On Monday, Andrew and I were able to sleep until 6:00 a.m.
We did not wake until our 6:00 a.m. wake-up call, and this signified to us that we were finally operating on Central European Time.
Andrew and I had to get up immediately. On this morning, there was to be no lounging around for us, allowing us to ease into our day.
Our plan for Monday was to meet for breakfast in the hotel dining room at 7:15 a.m. We planned an early breakfast because we needed to eat, pack our things, and check out of our hotel no later than 8:30 a.m., when our vehicle was due to be delivered.
We had ordered a KIA Carnival, designed to hold seven passengers in a 2-3-2 seating configuration, with ample space for luggage.
None of us had ever been in a KIA vehicle, whether car or minivan, and we did not know what to expect. However, the KIA appeared to be perfectly adequate for our needs for seven days (although none of us would want to own one), and we signed the papers and climbed in.

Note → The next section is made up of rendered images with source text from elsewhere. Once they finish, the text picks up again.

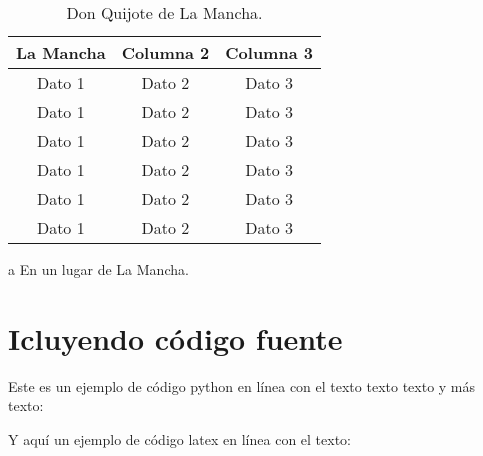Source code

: \begin{table}[!ht]
  \caption{Don Quijote de La Mancha.}
  \centering
  \begin{threeparttable}
  \begin{tabular}{ccc}

  \toprule
  \textbf{La Mancha}\tnote{a} & \textbf{Columna 2} & \textbf{Columna 3}\\
  \midrule
  Dato 1             & Dato 2             & Dato 3\\
  Dato 1             & Dato 2             & Dato 3\\
  Dato 1             & Dato 2             & Dato 3\\
  Dato 1             & Dato 2             & Dato 3\\
  Dato 1             & Dato 2             & Dato 3\\
  Dato 1             & Dato 2             & Dato 3\\
  \bottomrule

  \end{tabular}
  \begin{tablenotes}
    \item[a] En un lugar de La Mancha.
  \end{tablenotes}
  \end{threeparttable}
  \label{tab:donquijote}
\end{table}


\section{Icluyendo código fuente}
Este es un ejemplo de código python en línea con el texto texto texto y más texto:


Y aquí un ejemplo de código latex en línea con el texto:

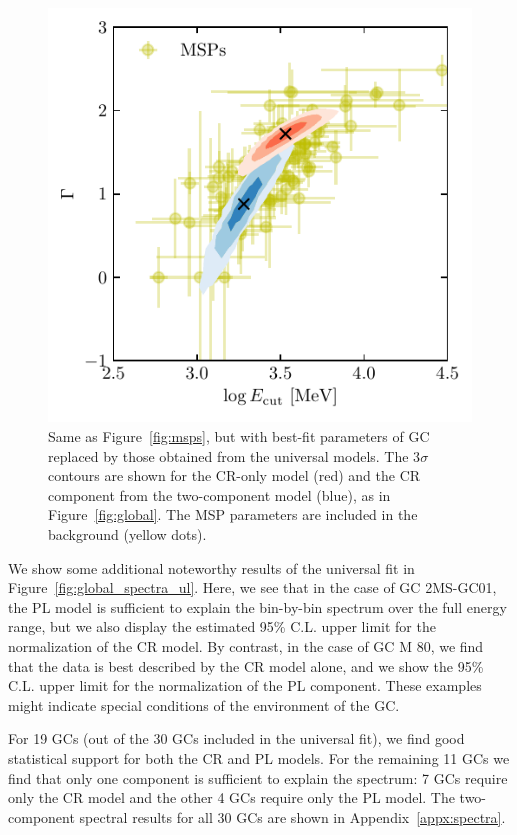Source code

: \documentclass[doublespace,nopageskip]{VTthesis} %
\begin{document}
\begin{figure}
    \centering
    \includegraphics[width=\columnwidth]{Figures/Globular/msp_vs_gc_global.pdf}
    \caption{Same as Figure~\ref{fig:msps}, but with best-fit parameters of GC replaced by those obtained from the universal models. The 3$\sigma$ contours are shown for the CR-only model (red) and the CR component from the two-component model (blue), as in Figure~\ref{fig:global}. The MSP parameters are included in the background (yellow dots).}
    \label{fig:msps_global}
\end{figure}

We show some additional noteworthy results of the universal fit in Figure~\ref{fig:global_spectra_ul}. Here, we see that in the case of GC 2MS-GC01, the {PL} model is sufficient to explain the bin-by-bin spectrum over the full energy range, but we also display the estimated 95\% C.L. upper limit for the normalization of the CR model. By contrast, in the case of GC M 80, we find that the data is best described by the CR model alone, and we show the 95\% C.L. upper limit for the normalization of the {PL} component. These examples might indicate special conditions of the environment of the GC.

For 19 GCs (out of the 30 GCs included in the universal fit), we find good statistical support for both the CR and {PL} models. For the remaining 11 GCs we find that only one component is sufficient to explain the spectrum: 7 GCs require only the CR model and the other 4 GCs require only the {PL} model. The two-component spectral results for all 30 GCs are shown in Appendix~\ref{appx:spectra}.
\end{document}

Our first destination was Lake Chiemsee, halfway between Munich and Salzburg. We planned to arrive at Lake Chiemsee around 10:00 a.m., and spend a few hours at Bavaria’s largest body of water before proceeding to Salzburg.
My father drove, with my brother sitting in the front seat beside him. My mother and my sister sat in the middle seats, and Andrew and I sat in the rear seats, exposed, praying that no large trucks would crash into us. (There were a lot of trucks on the roadway between Munich and Salzburg. They traveled at speeds not permitted in the U.S., and the drivers changed lanes like lunatics. It was scary.)
It took us little more than an hour to drive to Lake Chiemsee.
We parked the minivan in the town of Prien Am Chiemsee and walked to the boat pier and bought our tickets for the ferry to Herreninsel, one of three islands in Lake Chiemsee. Herreninsel is home to Schloss Herrenchiemsee, one of Ludwig II’s unfinished palaces, as well as an Augustinian Monastery, parts of which are over 1200 years old.
The boat ride to the island took twenty minutes.
As soon as we got off the boat, we bought our tickets for the attractions on the island (which are sold only at the boat landing).
We bought combination tickets, which allowed us to visit anything and everything on the island. Since combination tickets cost only seven Euros each, and since we were not entirely certain how much of the island we would chose to visit, combination tickets seemed most sensible for us.
First thing, we walked to Schloss Herrenchiemsee, twenty minutes from the boat landing, and waited for the next English-language tour.
The only way to visit Schloss Herrenchiemsee is to take one of the guided tours. There are German-language and English-language guided tours every thirty minutes (but speakers of French, Italian, Spanish or Russian, among other European languages, are out of luck unless they have made advance arrangements for group tours).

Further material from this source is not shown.